Start of Exercise material

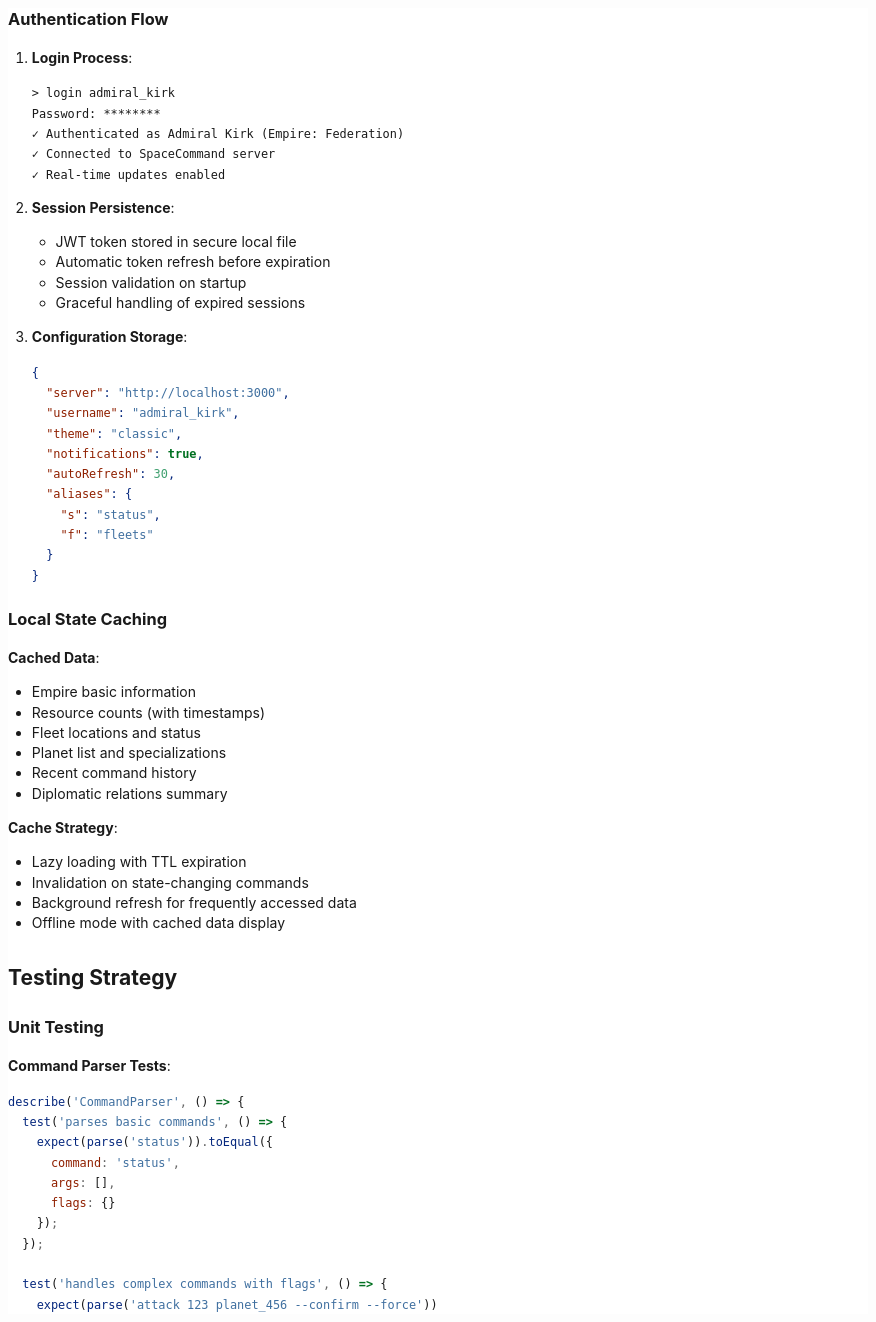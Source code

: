 ### Authentication Flow

1. **Login Process**:
   ```
   > login admiral_kirk
   Password: ********
   ✓ Authenticated as Admiral Kirk (Empire: Federation)
   ✓ Connected to SpaceCommand server
   ✓ Real-time updates enabled
   ```

2. **Session Persistence**:
   - JWT token stored in secure local file
   - Automatic token refresh before expiration
   - Session validation on startup
   - Graceful handling of expired sessions

3. **Configuration Storage**:
   ```json
   {
     "server": "http://localhost:3000",
     "username": "admiral_kirk",
     "theme": "classic",
     "notifications": true,
     "autoRefresh": 30,
     "aliases": {
       "s": "status",
       "f": "fleets"
     }
   }
   ```

### Local State Caching

**Cached Data**:
- Empire basic information
- Resource counts (with timestamps)
- Fleet locations and status
- Planet list and specializations
- Recent command history
- Diplomatic relations summary

**Cache Strategy**:
- Lazy loading with TTL expiration
- Invalidation on state-changing commands
- Background refresh for frequently accessed data
- Offline mode with cached data display

## Testing Strategy

### Unit Testing

**Command Parser Tests**:
```javascript
describe('CommandParser', () => {
  test('parses basic commands', () => {
    expect(parse('status')).toEqual({
      command: 'status',
      args: [],
      flags: {}
    });
  });

  test('handles complex commands with flags', () => {
    expect(parse('attack 123 planet_456 --confirm --force'))
```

End of Exercise material

Description of the task = Would you please copy the lines above, from the one holding "- Recent command history" through the last, and nothing else?

Output below =
- Recent command history
- Diplomatic relations summary

**Cache Strategy**:
- Lazy loading with TTL expiration
- Invalidation on state-changing commands
- Background refresh for frequently accessed data
- Offline mode with cached data display

## Testing Strategy

### Unit Testing

**Command Parser Tests**:
```javascript
describe('CommandParser', () => {
  test('parses basic commands', () => {
    expect(parse('status')).toEqual({
      command: 'status',
      args: [],
      flags: {}
    });
  });

  test('handles complex commands with flags', () => {
    expect(parse('attack 123 planet_456 --confirm --force'))
```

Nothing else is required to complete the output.